Part 2 – For Black People (coming soon!)

(Yes you can read both. This ain’t apartheid South Africa. )



While waiting for the train in the small town of Sete, Southern France, I broke into song, as I tend to do sometimes.

“I see you driving round town with the girl I love, and I’m like…”

Yup, the song was “Forget You” by Cee Lo Green, and almost as fast as I started singing it, I stopped. But it was too late. The little group I was with had already joined in. Earlier, during our hike, we had bonded over our mutual love for the song “Habits” by Tove Lo, myself- a Caribbean Black Female – a White American Female, a White South African Female and a “Coloured” South African Female. The White South African was visiting her friend and the American and I were invited to tag along for the hike.

Back to the song, the White American had caught my drift and stopped singing too, just before the point of contention. She’s American, I suppose she’s used to self-censoring for the sake of not being offensive. But the South African White girl, who I’d actually just met that day, kept right on singing the song.

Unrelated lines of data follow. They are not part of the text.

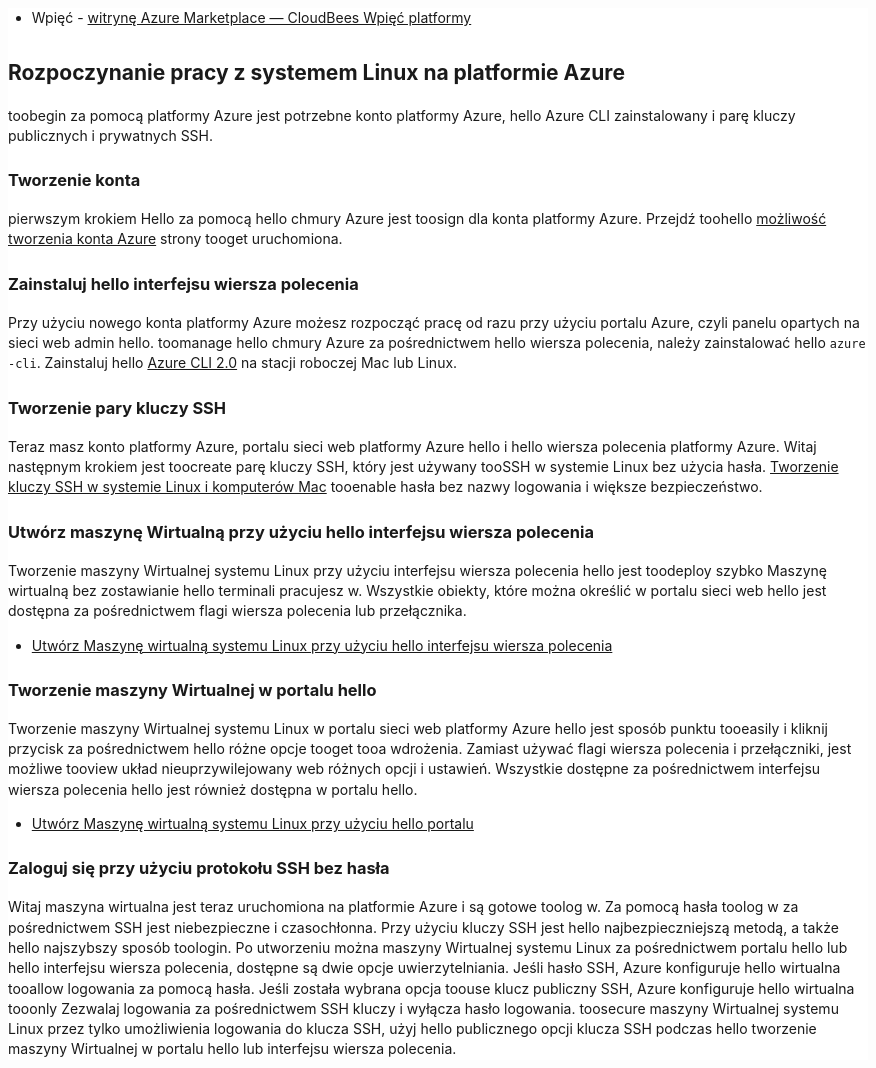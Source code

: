 * Wpięć - [witrynę Azure Marketplace — CloudBees Wpięć platformy](https://azure.microsoft.com/marketplace/partners/cloudbees/jenkins-platformjenkins-platform/)

## <a name="getting-started-with-linux-on-azure"></a>Rozpoczynanie pracy z systemem Linux na platformie Azure
toobegin za pomocą platformy Azure jest potrzebne konto platformy Azure, hello Azure CLI zainstalowany i parę kluczy publicznych i prywatnych SSH.

### <a name="sign-up-for-an-account"></a>Tworzenie konta
pierwszym krokiem Hello za pomocą hello chmury Azure jest toosign dla konta platformy Azure.  Przejdź toohello [możliwość tworzenia konta Azure](https://azure.microsoft.com/pricing/free-trial/) strony tooget uruchomiona.

### <a name="install-hello-cli"></a>Zainstaluj hello interfejsu wiersza polecenia
Przy użyciu nowego konta platformy Azure możesz rozpocząć pracę od razu przy użyciu portalu Azure, czyli panelu opartych na sieci web admin hello.  toomanage hello chmury Azure za pośrednictwem hello wiersza polecenia, należy zainstalować hello `azure-cli`.  Zainstaluj hello [Azure CLI 2.0](/cli/azure/install-azure-cli) na stacji roboczej Mac lub Linux.

### <a name="create-an-ssh-key-pair"></a>Tworzenie pary kluczy SSH
Teraz masz konto platformy Azure, portalu sieci web platformy Azure hello i hello wiersza polecenia platformy Azure.  Witaj następnym krokiem jest toocreate parę kluczy SSH, który jest używany tooSSH w systemie Linux bez użycia hasła.  [Tworzenie kluczy SSH w systemie Linux i komputerów Mac](mac-create-ssh-keys.md?toc=%2fazure%2fvirtual-machines%2flinux%2ftoc.json) tooenable hasła bez nazwy logowania i większe bezpieczeństwo.

### <a name="create-a-vm-using-hello-cli"></a>Utwórz maszynę Wirtualną przy użyciu hello interfejsu wiersza polecenia
Tworzenie maszyny Wirtualnej systemu Linux przy użyciu interfejsu wiersza polecenia hello jest toodeploy szybko Maszynę wirtualną bez zostawianie hello terminali pracujesz w.  Wszystkie obiekty, które można określić w portalu sieci web hello jest dostępna za pośrednictwem flagi wiersza polecenia lub przełącznika.  

* [Utwórz Maszynę wirtualną systemu Linux przy użyciu hello interfejsu wiersza polecenia](quick-create-cli.md?toc=%2fazure%2fvirtual-machines%2flinux%2ftoc.json)

### <a name="create-a-vm-in-hello-portal"></a>Tworzenie maszyny Wirtualnej w portalu hello
Tworzenie maszyny Wirtualnej systemu Linux w portalu sieci web platformy Azure hello jest sposób punktu tooeasily i kliknij przycisk za pośrednictwem hello różne opcje tooget tooa wdrożenia.  Zamiast używać flagi wiersza polecenia i przełączniki, jest możliwe tooview układ nieuprzywilejowany web różnych opcji i ustawień.  Wszystkie dostępne za pośrednictwem interfejsu wiersza polecenia hello jest również dostępna w portalu hello.

* [Utwórz Maszynę wirtualną systemu Linux przy użyciu hello portalu](quick-create-portal.md?toc=%2fazure%2fvirtual-machines%2flinux%2ftoc.json)

### <a name="login-using-ssh-without-a-password"></a>Zaloguj się przy użyciu protokołu SSH bez hasła
Witaj maszyna wirtualna jest teraz uruchomiona na platformie Azure i są gotowe toolog w.  Za pomocą hasła toolog w za pośrednictwem SSH jest niebezpieczne i czasochłonna.  Przy użyciu kluczy SSH jest hello najbezpieczniejszą metodą, a także hello najszybszy sposób toologin.  Po utworzeniu można maszyny Wirtualnej systemu Linux za pośrednictwem portalu hello lub hello interfejsu wiersza polecenia, dostępne są dwie opcje uwierzytelniania.  Jeśli hasło SSH, Azure konfiguruje hello wirtualna tooallow logowania za pomocą hasła.  Jeśli została wybrana opcja toouse klucz publiczny SSH, Azure konfiguruje hello wirtualna tooonly Zezwalaj logowania za pośrednictwem SSH kluczy i wyłącza hasło logowania. toosecure maszyny Wirtualnej systemu Linux przez tylko umożliwienia logowania do klucza SSH, użyj hello publicznego opcji klucza SSH podczas hello tworzenie maszyny Wirtualnej w portalu hello lub interfejsu wiersza polecenia.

“Oh yeah, she’s a golddigger.

Just thought you should know, nigger.”

And in that moment, I had a choice. I could choose to bring it up, or I could choose to let it go. Here was this white girl from one of THE most racially divided countries in the world, using the N word around a black person she literally did not know from Malcolm X. I felt disrespected, and I wanted nothing more than to ask her why she felt so comfortable using that word around me. Clearly me stopping was indication for her to stop.

But we had all had such a nice day together, and I knew if I brought it up, and she said anything besides “I’m sorry” and more along the lines of “Why is it a big deal”, I would lose my shit. Then I would become the angry black girl. Then I would be using the race card. Even if I tried to have a normal conversation and educate her on why it’s different when she uses it, her level of receptiveness would determine if we remembered this day as a good one or not. But now, a couple years later, she can read this article on the nuances of the n word, and finally understand how I feel.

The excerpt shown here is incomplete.